ZFS Storage Volume Refresh Fails

slapcat · January 15, 2024, 3:39pm

I recently migrated my 4-node LXD cluster to Incus. Since then I’ve had issues with refreshing storage volumes backed by ZFS across nodes in the cluster. This is the error:

$ incus storage volume cp local/apache2 local/apache2 --target=daphne --destination-target=yogi --refresh
Error: Failed to run: zfs destroy -r local/custom/default_apache2: exit status 1 (cannot destroy 'local/custom/default_apache2': dataset is busy)

If I detach the volume from the instance, delete it, and try a full copy, it works without issue. After attaching the volume to the instance and trying to refresh, I get the same error.

If I don’t attach the volume to the instance first and try to refresh, I get this error:

$ incus storage volume cp local/apache2 local/apache2 --target=daphne --destination-target=yogi --refresh
Error: Failed to run: zfs snapshot -r local/custom/default_apache2@copy-4684ffb1-fbe7-47a7-8af1-8431be5f70e9: exit status 2 (cannot open 'local/custom/default_apache2': dataset does not exist
usage:
	snapshot [-r] [-o property=value] ... <filesystem|volume>@<snap> ...

For the property list, run: zfs set|get

For the delegated permission list, run: zfs allow|unallow)

Any ideas why this is happening?

stgraber · January 17, 2024, 4:21pm

Hey,

For the second case, the one that’s failing in zfs snapshot, can you show zfs list -t all on that system (should be daphne)?

slapcat · January 17, 2024, 6:36pm

daphne is the source ; yogi is the target. Here is zfs list -t all from both:

daphne
yogi

It looks like the correct ZFS path should be local/lxd/custom/default_apache2. This is something that worked before the migration and I haven’t changed the storage pool location since then.

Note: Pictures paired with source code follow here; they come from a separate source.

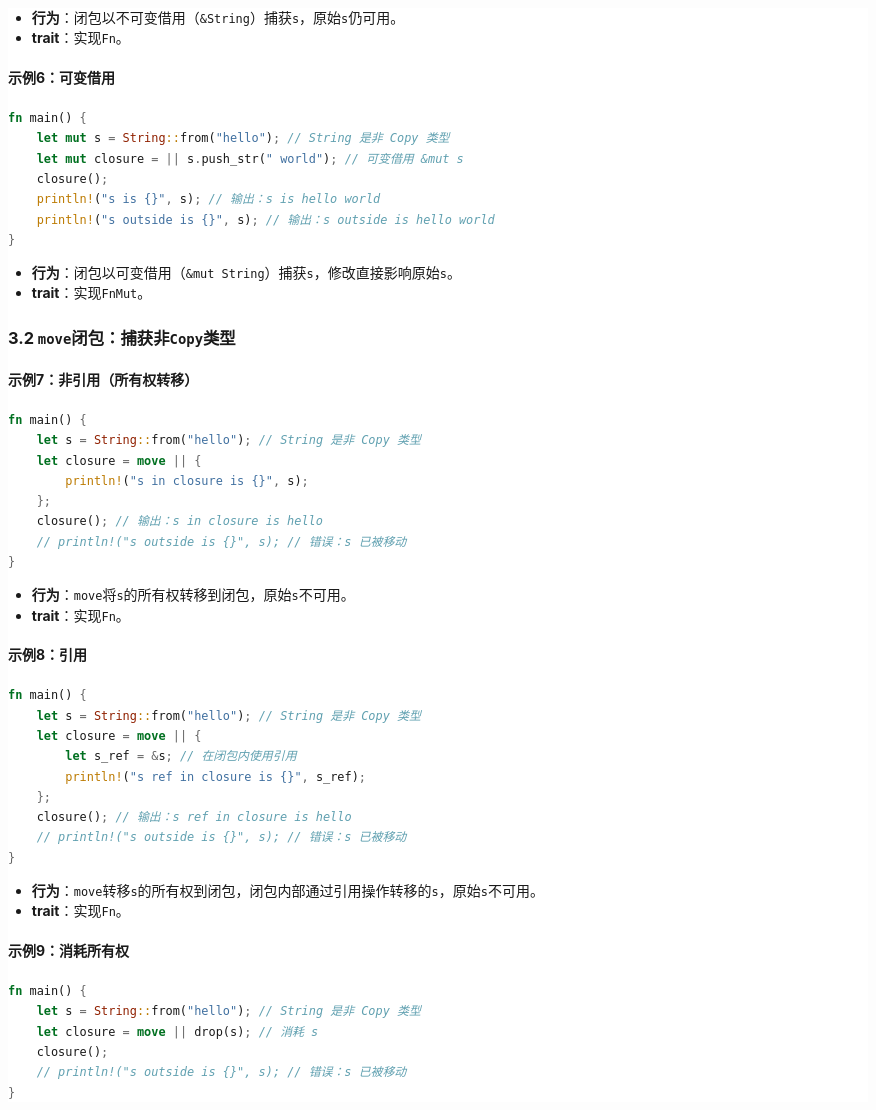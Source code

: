 - **行为**：闭包以不可变借用（`&String`）捕获`s`，原始`s`仍可用。
- **trait**：实现`Fn`。

#### **示例6：可变借用**
```rust
fn main() {
    let mut s = String::from("hello"); // String 是非 Copy 类型
    let mut closure = || s.push_str(" world"); // 可变借用 &mut s
    closure();
    println!("s is {}", s); // 输出：s is hello world
    println!("s outside is {}", s); // 输出：s outside is hello world
}
```

- **行为**：闭包以可变借用（`&mut String`）捕获`s`，修改直接影响原始`s`。
- **trait**：实现`FnMut`。

### **3.2 `move`闭包：捕获非`Copy`类型**

#### **示例7：非引用（所有权转移）**
```rust
fn main() {
    let s = String::from("hello"); // String 是非 Copy 类型
    let closure = move || {
        println!("s in closure is {}", s);
    };
    closure(); // 输出：s in closure is hello
    // println!("s outside is {}", s); // 错误：s 已被移动
}
```

- **行为**：`move`将`s`的所有权转移到闭包，原始`s`不可用。
- **trait**：实现`Fn`。

#### **示例8：引用**
```rust
fn main() {
    let s = String::from("hello"); // String 是非 Copy 类型
    let closure = move || {
        let s_ref = &s; // 在闭包内使用引用
        println!("s ref in closure is {}", s_ref);
    };
    closure(); // 输出：s ref in closure is hello
    // println!("s outside is {}", s); // 错误：s 已被移动
}
```

- **行为**：`move`转移`s`的所有权到闭包，闭包内部通过引用操作转移的`s`，原始`s`不可用。
- **trait**：实现`Fn`。

#### **示例9：消耗所有权**
```rust
fn main() {
    let s = String::from("hello"); // String 是非 Copy 类型
    let closure = move || drop(s); // 消耗 s
    closure();
    // println!("s outside is {}", s); // 错误：s 已被移动
}
```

stgraber · January 17, 2024, 6:39pm

Ah, interesting. Can you show:

incus admin sql global "SELECT * FROM nodes"
incus admin sql global "SELECT * FROM storage_pools"
incus admin sql global "SELECT * FROM storage_pools_config"

I wonder if it’s some storage pool config that’s incorrect causing the local vs local/lxd thing.

slapcat · January 17, 2024, 9:38pm

Looks correct here, but I notice the ZFS path for the destination node (yogi) is just local/.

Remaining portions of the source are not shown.